Maurice Herbert Dobb was a British economist at Cambridge University and a Fellow of Trinity College, Cambridge. He is remembered as one of the pre-eminent Marxist economists of the 20th century.
This book is regarded as a classic, and justifiably so. It is a thorough summation of the gradual foundation and development of the capitalist system. Professor Dobb presents that formation, a most important topic if we are to grasp the dynamics of our present-day capitalism, in full complexity. Unlike many historians, he does not stress one particular aspect as a dominant moving cause, but rather discusses multiple causes and developments, and how they impacted each other and drove forward tendencies already beginning to mature, to provide a fuller and necessarily more complex picture.
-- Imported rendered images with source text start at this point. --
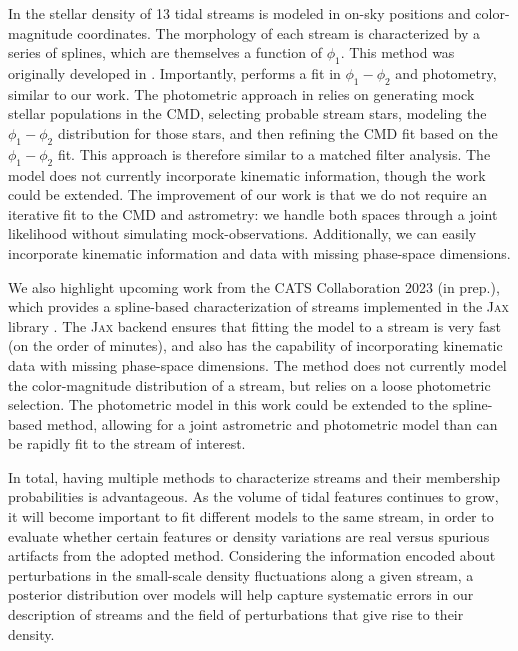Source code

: \documentclass[twocolumn, linenumbers]{aastex631}
\newcommand{\code}[1]{\textsc{#1}}
\newcommand{\package}[1]{\code{#1}}
\begin{document}
        
        In \citet{Patrick+2022} the stellar density of 13 tidal streams is
        modeled in on-sky positions and color-magnitude coordinates. The
        morphology of each stream is characterized by a series of splines, which
        are themselves a function of $\phi_1$. This method was originally
        developed in \citet{Erkal+2017}.  Importantly, \citet{Patrick+2022}
        performs a fit in $\phi_1-\phi_2$ and photometry, similar to our work.
        The photometric approach in \citet{Patrick+2022} relies on generating
        mock stellar populations in the CMD, selecting probable stream stars,
        modeling the $\phi_1-\phi_2$ distribution for those stars, and then
        refining the CMD fit based on the $\phi_1-\phi_2$ fit. This approach is
        therefore similar to a matched filter analysis. The model does not
        currently incorporate kinematic information, though the work could be
        extended. The improvement of our work is that we do not require an
        iterative fit to the CMD and astrometry: we handle both spaces through a
        joint likelihood without simulating mock-observations. Additionally, we
        can easily incorporate kinematic information and data with missing
        phase-space dimensions.

        We also highlight upcoming work from the CATS Collaboration 2023 (in
        prep.), which provides a spline-based characterization of streams
        implemented in the \package{Jax} library \citep{jax2018github}. The
        \package{Jax} backend ensures that fitting the model to a stream is very
        fast (on the order of minutes), and also has the capability of
        incorporating kinematic data with missing phase-space dimensions. The
        method does not currently model the color-magnitude distribution of a
        stream, but relies on a loose photometric selection. The photometric
        model in this work could be extended to the spline-based method,
        allowing for a joint astrometric and photometric model than can be
        rapidly fit to the stream of interest. 
        
        
        In total, having multiple methods to characterize streams and their
        membership probabilities is advantageous. As the volume of tidal
        features continues to grow, it will become important to fit different
        models to the same stream, in order to evaluate whether certain features
        or density variations are real versus spurious artifacts from the
        adopted method. Considering the information encoded about perturbations
        in the small-scale density fluctuations along a given stream, a
        posterior distribution over models will help capture systematic errors
        in our description of streams and the field of perturbations that give
        rise to their density.  
\end{document}
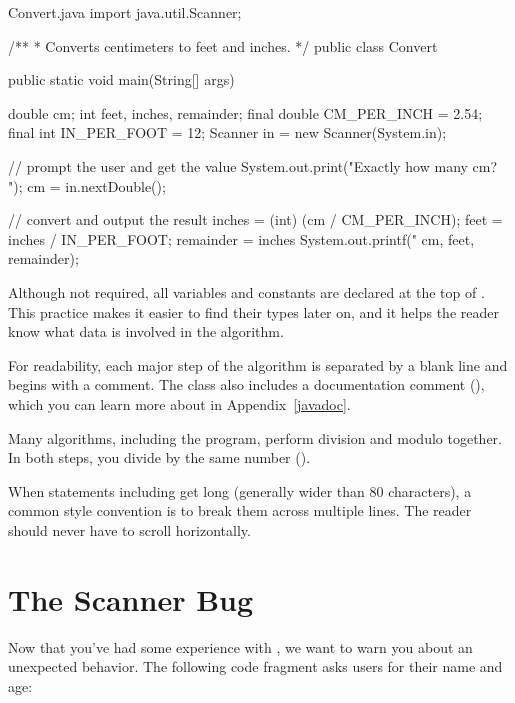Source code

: 
\begin{trinket}{Convert.java}
import java.util.Scanner;

/**
 * Converts centimeters to feet and inches.
 */
public class Convert {

    public static void main(String[] args) {
        double cm;
        int feet, inches, remainder;
        final double CM_PER_INCH = 2.54;
        final int IN_PER_FOOT = 12;
        Scanner in = new Scanner(System.in);

        // prompt the user and get the value
        System.out.print("Exactly how many cm? ");
        cm = in.nextDouble();

        // convert and output the result
        inches = (int) (cm / CM_PER_INCH);
        feet = inches / IN_PER_FOOT;
        remainder = inches %
        System.out.printf("%
                          cm, feet, remainder);
    }
}
\end{trinket}

Although not required, all variables and constants are declared at the top of .
This practice makes it easier to find their types later on, and it helps the reader know what data is involved in the algorithm.


For readability, each major step of the algorithm is separated by a blank line and begins with a comment.
The class also includes a documentation comment (\java{/**}), which you can learn more about in Appendix~\ref{javadoc}.

Many algorithms, including the  program, perform division and modulo together.
In both steps, you divide by the same number ().

When statements including  get long (generally wider than 80 characters), a common style convention is to break them across multiple lines.
The reader should never have to scroll horizontally.


\section{The Scanner Bug}

Now that you've had some experience with , we want to warn you about an unexpected behavior.
The following code fragment asks users for their name and age:

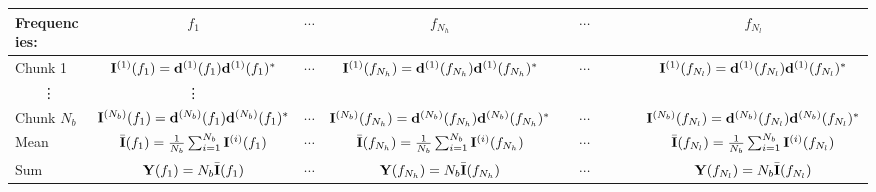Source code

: \documentclass[landscape, a4paper, 11pt]{article}
\renewcommand{\d}{{\bf d}}
\newcommand{\Y}{{\bf Y}}
\renewcommand{\0}{{\bf 0}}
\renewcommand{\I}{{\bf I}}
\begin{document}
	\begin{tabular}{lccccccccc}
		\toprule Frequencies:      & $f_{1}$                                                            & $\cdots$                                             & $f_{N_h}$                                                              &          & $\cdots$                        &          &  &  & $f_{N_l}$                                                              \\
		\midrule Chunk 1           & $\I^{(1)}(f_{1}) = \d^{(1)}(f_{1})\d^{(1)}(f_{1})^{*}$             & $\cdots$                                             & $\I^{(1)}(f_{N_h}) = \d^{(1)}(f_{N_h})\d^{(1)}(f_{N_h})^{*}$           &          & $\cdots$                        &          &  &  & $\I^{(1)}(f_{N_l}) = \d^{(1)}(f_{N_l})\d^{(1)}(f_{N_l})^{*}$           \\
		\multicolumn{1}{c}{\vdots} & \vdots                                                             &                                                      &                                                                        &          &                                 &          &   \\
		Chunk $N_{b}$              & $\I^{(N_b)}(f_{1}) = \d^{(N_b)}(f_{1})\d^{(N_b)}(f_{1})^{*}$       & $\cdots$                                             & $\I^{(N_b)}(f_{N_h}) = \d^{(N_b)}(f_{N_h})\d^{(N_b)}(f_{N_h})^{*}$     &          & $\cdots$                        &          &  &  & $\I^{(N_b)}(f_{N_l}) = \d^{(N_b)}(f_{N_l})\d^{(N_b)}(f_{N_l})^{*}$     \\
		\midrule Mean              & $\bar{\I}(f_{1}) = \frac{1}{N_{b}}\sum_{i=1}^{N_b}\I^{(i)}(f_{1})$ & $\cdots$                                             & $\bar{\I}(f_{N_h}) = \frac{1}{N_{b}}\sum_{i=1}^{N_b}\I^{(i)}(f_{N_h})$ &          & $\cdots$                        &          &  &  & $\bar{\I}(f_{N_l}) = \frac{1}{N_{b}}\sum_{i=1}^{N_b}\I^{(i)}(f_{N_l})$ \\
		Sum                        & $\Y(f_{1}) = N_{b} \bar{\I}(f_{1})$                                & $\cdots$                                             & $\Y(f_{N_h}) = N_{b} \bar{\I}(f_{N_h})$                                &          & $\cdots$                        &          &  &  & $\Y(f_{N_l}) = N_{b} \bar{\I}(f_{N_l})$                                \\

\end{tabular}
\end{document}
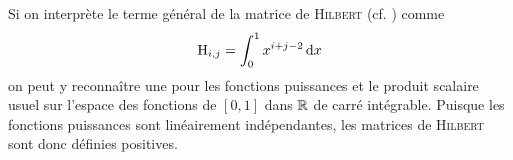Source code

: Si on interprète le terme général de la matrice de \textsc{Hilbert} (cf. ) comme 
$$\mathrm{H}_{i,j} = \int_{0}^{1} x^{i+j-2} \, \mathrm{d} x$$
on peut y reconnaître une  pour les fonctions puissances et le produit scalaire usuel sur l'espace des fonctions de $[0, 1]$ dans $\mathbb{R}$ de carré intégrable. Puisque les fonctions puissances sont linéairement indépendantes, les matrices de \textsc{Hilbert} sont donc définies positives.
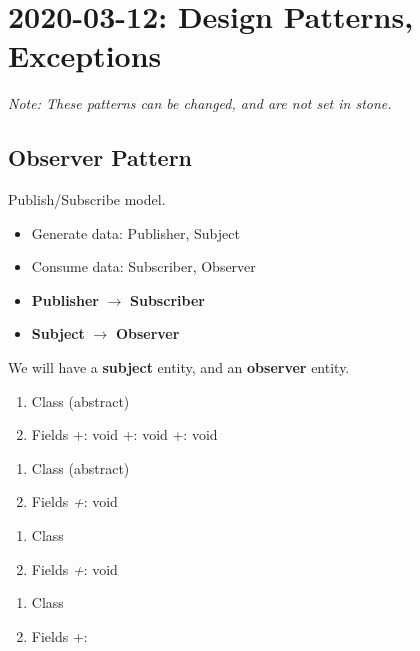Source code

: \section{2020-03-12: Design Patterns, Exceptions}
\emph{Note: These patterns can be changed, and are not set in stone.}
\subsection{Observer Pattern}
Publish/Subscribe model.
\begin{itemize}
    \item Generate data: Publisher, Subject
    \item Consume data: Subscriber, Observer
\end{itemize}
\begin{itemize}
    \item \textbf{Publisher} $ \rightarrow $ \textbf{Subscriber}
    \item \textbf{Subject} $ \rightarrow $ \textbf{Observer}
\end{itemize}
We will have a \textbf{subject} entity, and an \textbf{observer} entity.

\begin{enumerate}[(1)]
    \item Class
          \subitem {} (abstract)
    \item Fields
          \subitem +: void
          \subitem +: void
          \subitem +: void
\end{enumerate}
\begin{enumerate}[(1)]
    \item Class
          \subitem {} (abstract)
    \item Fields
          \subitem \emph{+}: void
\end{enumerate}

\begin{enumerate}[(1)]
    \item Class
          \subitem {}
    \item Fields
          \subitem \emph{+}: void
\end{enumerate}

\begin{enumerate}[(1)]
    \item Class
          \subitem {}
    \item Fields
          \subitem +:
\end{enumerate}

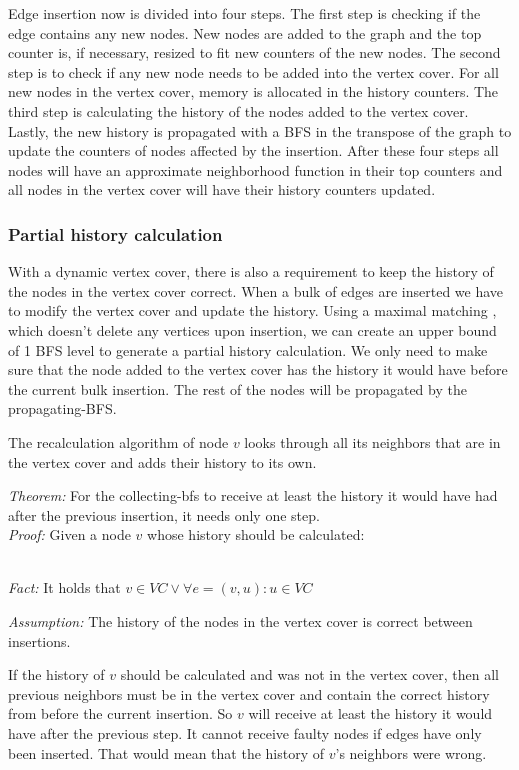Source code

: Edge insertion now is divided into four steps. The first step is checking if the edge contains any new nodes. New nodes are added to the graph and the top counter is, if necessary, resized to fit new counters of the new nodes. The second step is to check if any new node needs to be added into the vertex cover. For all new nodes in the vertex cover, memory is allocated in the history counters. The third step is calculating the history of the nodes added to the vertex cover. Lastly, the new history is propagated with a BFS in the transpose of the graph to update the counters of nodes affected by the insertion. After these four steps all nodes will have an approximate neighborhood function in their top counters and all nodes in the vertex cover will have their history counters updated. 

\subsubsection{Partial history calculation}

With a dynamic vertex cover, there is also a requirement to keep the history of the nodes in the vertex cover correct. When a bulk of edges are inserted we have to modify the vertex cover and update the history. Using a maximal matching \cite{2appdynvc}, which doesn't delete any vertices upon insertion, we can create an upper bound of 1 BFS level to generate a partial history calculation. We only need to make sure that the node added to the vertex cover has the history it would have before the current bulk insertion. The rest of the nodes will be propagated by the propagating-BFS.

The recalculation algorithm of node $v$ looks through all its neighbors that are in the vertex cover and adds their history to its own. 

\noindent\textit{Theorem:} For the collecting-bfs to receive at least the history it would have had after the previous insertion, it needs only one step. \\

\noindent\textit{Proof:} Given a node $v$ whose history should be calculated:

\begin{addmargin}[2em]{0em}\\
\noindent\textit{Fact:} It holds that $v \in VC \vee \forall e = (v,u) : u \in VC$

\noindent\textit{Assumption:} The history of the nodes in the vertex cover is correct between insertions.

If the history of $v$ should be calculated and was not in the vertex cover, then all previous neighbors must be in the vertex cover and contain the correct history from before the current insertion. So $v$ will receive at least the history it would have after the previous step. It cannot receive faulty nodes if edges have only been inserted. That would mean that the history of $v$'s neighbors were wrong.
\end{addmargin}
The weakness of the book is that it is almost totally focused on England, with only brief, intermittent discussions of developments, even when parallel, on the European continent. But this is not necessarily a fair critique, as to have broadened his book to take in other nations would have taken him outside the scope of his book; we really can't criticize an author for staying within their stated parameters.
Professor Dobb concentrates on developments in England for the basic reason that England is where capitalism began. So although this book by itself (as would be the case for any other book concentrating on England only) can't provide a full picture of the rise of capitalism as feudalism slowly broke down, it is an important contribution.